Creating an SQS Queue

Updated 2026-04-20
2 min read

Introduction

Amazon Simple Queue Service (SQS) is a fully managed message queuing service. While SNS uses a "push" model, SQS uses a "pull" (polling) model.

SQS is used to decouple microservices. If Service A generates tasks faster than Service B can process them, Service A sends the tasks to an SQS Queue. Service B then pulls tasks from the queue at its own pace, preventing it from crashing under heavy load.

Queue Types

When creating a queue, you must choose between two types:

  1. Standard Queues: Offer maximum throughput, best-effort ordering, and at-least-once delivery. A message might be delivered more than once, and the order is not strictly guaranteed.
  2. FIFO (First-In-First-Out) Queues: Messages are processed exactly once, in the exact order that they are sent. The tradeoff is that FIFO queues have lower throughput limits (3,000 messages per second).

Creating a Queue via CLI

To create a standard queue using the AWS CLI:

aws sqs create-queue --queue-name MyStandardQueue

The command returns a QueueUrl. You use this URL in your application code to send or receive messages.

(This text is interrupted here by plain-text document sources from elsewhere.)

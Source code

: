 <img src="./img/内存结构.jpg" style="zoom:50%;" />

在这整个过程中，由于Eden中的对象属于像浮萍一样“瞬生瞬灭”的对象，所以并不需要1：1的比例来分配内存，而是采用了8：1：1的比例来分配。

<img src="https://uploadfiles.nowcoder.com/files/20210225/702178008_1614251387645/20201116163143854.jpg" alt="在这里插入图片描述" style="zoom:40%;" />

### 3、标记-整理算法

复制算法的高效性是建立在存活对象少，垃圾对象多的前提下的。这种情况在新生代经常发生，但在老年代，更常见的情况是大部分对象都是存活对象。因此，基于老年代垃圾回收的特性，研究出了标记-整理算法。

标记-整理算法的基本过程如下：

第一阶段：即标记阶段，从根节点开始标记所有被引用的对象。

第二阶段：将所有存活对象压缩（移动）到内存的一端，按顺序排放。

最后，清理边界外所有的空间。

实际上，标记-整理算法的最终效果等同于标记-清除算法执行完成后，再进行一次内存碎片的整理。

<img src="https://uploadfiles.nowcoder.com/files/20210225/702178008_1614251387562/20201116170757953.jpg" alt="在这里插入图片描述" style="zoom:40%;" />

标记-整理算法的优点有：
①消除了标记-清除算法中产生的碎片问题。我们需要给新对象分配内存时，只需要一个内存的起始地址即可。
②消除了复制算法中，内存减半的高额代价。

To create a FIFO queue, you must append .fifo to the queue name and specify the FifoQueue attribute:

aws sqs create-queue \
    --queue-name MyOrderQueue.fifo \
    --attributes FifoQueue=true

Dead-Letter Queues (DLQ)

If a message cannot be processed (e.g., your consumer application throws an error every time it tries to read a malformed message), SQS will retry indefinitely by default. To prevent infinite loops, you should always configure a Dead-Letter Queue. After a message fails processing a specified number of times, SQS moves it to the DLQ so developers can analyze the bad message later without blocking the main queue.